I understand and respect that the authors might want to valorize their perhaps more extensive work with several publications, with the present manuscript being more method-oriented. I seem to understand that the authors chose to focus on a well-known region where mutants are already known and want to keep extensive descriptions of screening results on other regions for another functionally-oriented paper. There might be ways to present these data without focusing on (or even disclosing) their biological meaning, just showing that many sub-libraries can be constructed, pooled sufficiently uniformly to be assayed together and quality functional data be obtained over large sequences.

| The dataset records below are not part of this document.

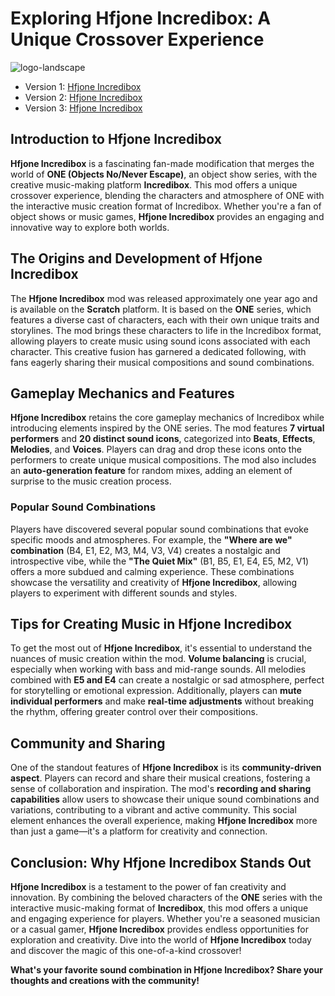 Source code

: # Exploring Hfjone Incredibox: A Unique Crossover Experience

![logo-landscape](https://github.com/user-attachments/assets/4d3b686c-1ac7-412c-b8ef-3a8650ca0c95)


- Version 1: [Hfjone Incredibox](https://sprunki-incredibox.org/game/incredibox-hfjone-incredibox)
- Version 2: [Hfjone Incredibox](https://sprunki.la/game/incredibox-hfjone-incredibox)
- Version 3: [Hfjone Incredibox](https://scrunkly.org/game/incredibox-hfjone-incredibox)


## Introduction to Hfjone Incredibox
**Hfjone Incredibox** is a fascinating fan-made modification that merges the world of **ONE (Objects No/Never Escape)**, an object show series, with the creative music-making platform **Incredibox**. This mod offers a unique crossover experience, blending the characters and atmosphere of ONE with the interactive music creation format of Incredibox. Whether you're a fan of object shows or music games, **Hfjone Incredibox** provides an engaging and innovative way to explore both worlds.

## The Origins and Development of Hfjone Incredibox
The **Hfjone Incredibox** mod was released approximately one year ago and is available on the **Scratch** platform. It is based on the **ONE** series, which features a diverse cast of characters, each with their own unique traits and storylines. The mod brings these characters to life in the Incredibox format, allowing players to create music using sound icons associated with each character. This creative fusion has garnered a dedicated following, with fans eagerly sharing their musical compositions and sound combinations.

## Gameplay Mechanics and Features
**Hfjone Incredibox** retains the core gameplay mechanics of Incredibox while introducing elements inspired by the ONE series. The mod features **7 virtual performers** and **20 distinct sound icons**, categorized into **Beats**, **Effects**, **Melodies**, and **Voices**. Players can drag and drop these icons onto the performers to create unique musical compositions. The mod also includes an **auto-generation feature** for random mixes, adding an element of surprise to the music creation process.

### Popular Sound Combinations
Players have discovered several popular sound combinations that evoke specific moods and atmospheres. For example, the **"Where are we" combination** (B4, E1, E2, M3, M4, V3, V4) creates a nostalgic and introspective vibe, while the **"The Quiet Mix"** (B1, B5, E1, E4, E5, M2, V1) offers a more subdued and calming experience. These combinations showcase the versatility and creativity of **Hfjone Incredibox**, allowing players to experiment with different sounds and styles.

## Tips for Creating Music in Hfjone Incredibox
To get the most out of **Hfjone Incredibox**, it's essential to understand the nuances of music creation within the mod. **Volume balancing** is crucial, especially when working with bass and mid-range sounds. All melodies combined with **E5 and E4** can create a nostalgic or sad atmosphere, perfect for storytelling or emotional expression. Additionally, players can **mute individual performers** and make **real-time adjustments** without breaking the rhythm, offering greater control over their compositions.

## Community and Sharing
One of the standout features of **Hfjone Incredibox** is its **community-driven aspect**. Players can record and share their musical creations, fostering a sense of collaboration and inspiration. The mod's **recording and sharing capabilities** allow users to showcase their unique sound combinations and variations, contributing to a vibrant and active community. This social element enhances the overall experience, making **Hfjone Incredibox** more than just a game—it's a platform for creativity and connection.

## Conclusion: Why Hfjone Incredibox Stands Out
**Hfjone Incredibox** is a testament to the power of fan creativity and innovation. By combining the beloved characters of the **ONE** series with the interactive music-making format of **Incredibox**, this mod offers a unique and engaging experience for players. Whether you're a seasoned musician or a casual gamer, **Hfjone Incredibox** provides endless opportunities for exploration and creativity. Dive into the world of **Hfjone Incredibox** today and discover the magic of this one-of-a-kind crossover!

**What's your favorite sound combination in Hfjone Incredibox? Share your thoughts and creations with the community!**
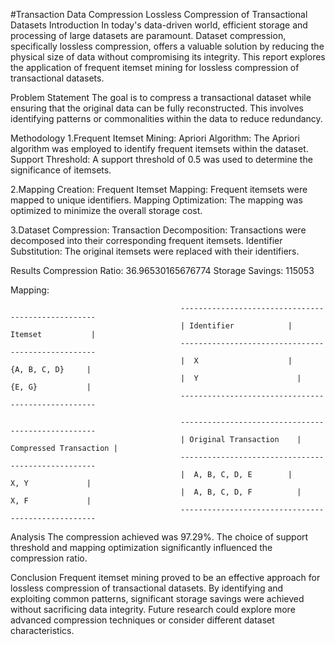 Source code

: #Transaction Data Compression
Lossless Compression of Transactional Datasets
Introduction
  In today's data-driven world, efficient storage and processing of large datasets are paramount. Dataset compression, specifically lossless compression, offers a valuable     solution by reducing the physical size of data without compromising its integrity. This report explores the application of frequent itemset mining for lossless compression   of transactional datasets.

Problem Statement
  The goal is to compress a transactional dataset while ensuring that the original data can be fully reconstructed. This involves identifying patterns or commonalities 
  within the data to reduce redundancy.

Methodology
  1.Frequent Itemset Mining:
    Apriori Algorithm: The Apriori algorithm was employed to identify frequent itemsets within the dataset.
    Support Threshold: A support threshold of 0.5 was used to determine the significance of itemsets.
  
  2.Mapping Creation:
    Frequent Itemset Mapping: Frequent itemsets were mapped to unique identifiers.
    Mapping Optimization: The mapping was optimized to minimize the overall storage cost.
  
  3.Dataset Compression:
    Transaction Decomposition: Transactions were decomposed into their corresponding frequent itemsets.
    Identifier Substitution: The original itemsets were replaced with their identifiers.

Results
Compression Ratio: 36.96530165676774
Storage Savings: 115053

Mapping:


                                          ---------------------------------------------------
                                          | Identifier	          |       Itemset           |
                                          ---------------------------------------------------
                                          |  X                    |        {A, B, C, D}     |
                                          |  Y                   	|        {E, G}           |
                                          ---------------------------------------------------

                                          ---------------------------------------------------
                                          | Original Transaction	|  Compressed Transaction |
                                          ---------------------------------------------------
                                          |  A, B, C, D, E	      |        X, Y             |
                                          |  A, B, C, D, F       	|        X, F             |
                                          ---------------------------------------------------
Analysis
The compression achieved was 97.29%. The choice of support threshold and mapping optimization significantly influenced the compression ratio. 

Conclusion
Frequent itemset mining proved to be an effective approach for lossless compression of transactional datasets. By identifying and exploiting common patterns, significant storage savings were achieved without sacrificing data integrity. Future research could explore more advanced compression techniques or consider different dataset characteristics.
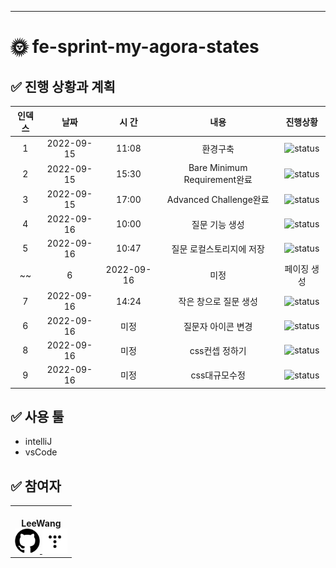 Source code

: ---

# 🌞 fe-sprint-my-agora-states

## ✅ 진행 상황과 계획

| 인덱스 | 날짜 | 시 간 | 내용 | 진행상황 |
| :--: | :--: | :--: | :--: | :--: |
|1|2022-09-15|11:08|환경구축|![status][DONE]|
|2|2022-09-15|15:30|Bare Minimum Requirement완료|![status][DONE]|
|3|2022-09-15|17:00|Advanced Challenge완료|![status][DONE]|
|4|2022-09-16|10:00|질문 기능 생성|![status][DONE]|
|5|2022-09-16|10:47|질문 로컬스토리지에 저장|![status][DONE]|
~~|6|2022-09-16|미정|페이징 생성|![status][TODO]|~~
|7|2022-09-16|14:24|작은 창으로 질문 생성|![status][DONE]|
|6|2022-09-16|미정|질문자 아이콘 변경|![status][DOING]|
|8|2022-09-16|미정|css컨셉 정하기|![status][TODO]|
|9|2022-09-16|미정|css대규모수정|![status][TODO]|

## ✅ 사용 툴

- intelliJ
- vsCode

## ✅ 참여자

<table>
  <tr>
    <td align="center">
            <img src="https://avatars.githubusercontent.com/Leewang31?v=4" width="100px;" alt=""/>
            <br /> <b>LeeWang</b> <br />
            <div>
                <a href="https://github.com/Leewang31">
                    <img src="https://github.com/Leewang31/fe-sprint-my-agora-states/blob/main/img/githubIcon.png?raw=true" width="40px;" alt=""/>
                </a>
                <a href="https://github.com/Leewang31">
                    <img src="https://github.com/Leewang31/fe-sprint-my-agora-states/blob/main/img/tStoryIcon.png?raw=true" width="40px;" alt=""/>
                </a>
            </div>
    </td>
  </tr>
</table>



[TODO]: https://img.shields.io/badge/-TODO-DFFD26

[DOING]: https://img.shields.io/badge/-DOING-31AE0F

[DONE]: https://img.shields.io/badge/-DONE-0885CC
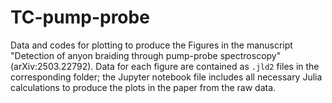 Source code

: # TC-pump-probe
Data and codes for plotting to produce the Figures in the manuscript "Detection of anyon braiding through pump-probe spectroscopy" (arXiv:2503.22792). Data for each figure are contained as `.jld2` files in the corresponding folder; the Jupyter notebook file includes all necessary Julia calculations to produce the plots in the paper from the raw data.
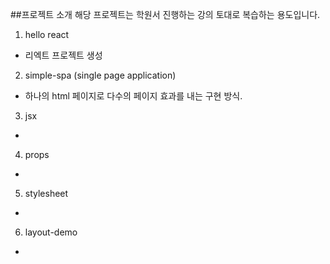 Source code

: ##프로젝트 소개
해당 프로젝트는 학원서 진행하는 강의 토대로 복습하는 용도입니다.

1. hello react
- 리엑트 프로젝트 생성

2. simple-spa (single page application)
- 하나의 html 페이지로 다수의 페이지 효과를 내는 구현 방식.

3. jsx
-

4. props
-

5. stylesheet
-

6. layout-demo
-

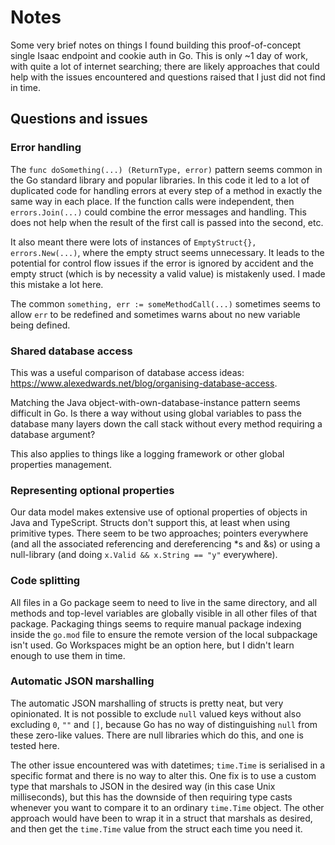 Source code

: # Notes

Some very brief notes on things I found building this proof-of-concept single Isaac endpoint and cookie auth in Go.
This is only ~1 day of work, with quite a lot of internet searching; there are likely approaches that could help with
the issues encountered and questions raised that I just did not find in time.


## Questions and issues

### Error handling

The `func doSomething(...) (ReturnType, error)` pattern seems common in the Go standard library and popular libraries.
In this code it led to a lot of duplicated code for handling errors at every step of a method in exactly the same way
in each place. If the function calls were independent, then `errors.Join(...)` could combine the error messages and 
handling. This does not help when the result of the first call is passed into the second, etc.

It also meant there were lots of instances of `EmptyStruct{}, errors.New(...)`, where the empty struct
seems unnecessary. It leads to the potential for control flow issues if the error is ignored by accident and the empty
struct (which is by necessity a valid value) is mistakenly used. I made this mistake a lot here.

The common `something, err := someMethodCall(...)` sometimes seems to allow `err` to be redefined and sometimes warns
about no new variable being defined.


### Shared database access

This was a useful comparison of database access ideas: https://www.alexedwards.net/blog/organising-database-access.

Matching the Java object-with-own-database-instance pattern seems difficult in Go. Is there a way without using global
variables to pass the database many layers down the call stack without every method requiring a database argument?

This also applies to things like a logging framework or other global properties management.


### Representing optional properties

Our data model makes extensive use of optional properties of objects in Java and TypeScript. Structs don't support this,
at least when using primitive types. There seem to be two approaches; pointers everywhere (and all the associated
referencing and dereferencing *s and &s) or using a null-library (and doing `x.Valid && x.String == "y"` everywhere).


### Code splitting

All files in a Go package seem to need to live in the same directory, and all methods and top-level variables are
globally visible in all other files of that package. Packaging things seems to require manual package indexing inside
the `go.mod` file to ensure the remote version of the local subpackage isn't used.
Go Workspaces might be an option here, but I didn't learn enough to use them in time.


### Automatic JSON marshalling

The automatic JSON marshalling of structs is pretty neat, but very opinionated. It is not possible to exclude `null`
valued keys without also excluding `0`, `""` and `[]`, because Go has no way of distinguishing `null` from these
zero-like values. There are null libraries which do this, and one is tested here.

The other issue encountered was with datetimes; `time.Time` is serialised in a specific format and there is no way to
alter this. One fix is to use a custom type that marshals to JSON in the desired way (in this case Unix milliseconds), 
but this has the downside of then requiring type casts whenever you want to compare it to an ordinary `time.Time` 
object. The other approach would have been to wrap it in a struct that marshals as desired, and then get the `time.Time`
value from the struct each time you need it.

This being a method paper, I would also recommend to strengthen the precision of the materials and methods section.

I have listed below a number of additional comments that may help to improve the manuscript:

Figure 1:

Panel A: some aspect of the construction scheme could be depicted with more precision, e.g. including elements that are brought by oligonucleotides during PCR on the oligos. Some elements are also at odd with the description on the metod section (see details below)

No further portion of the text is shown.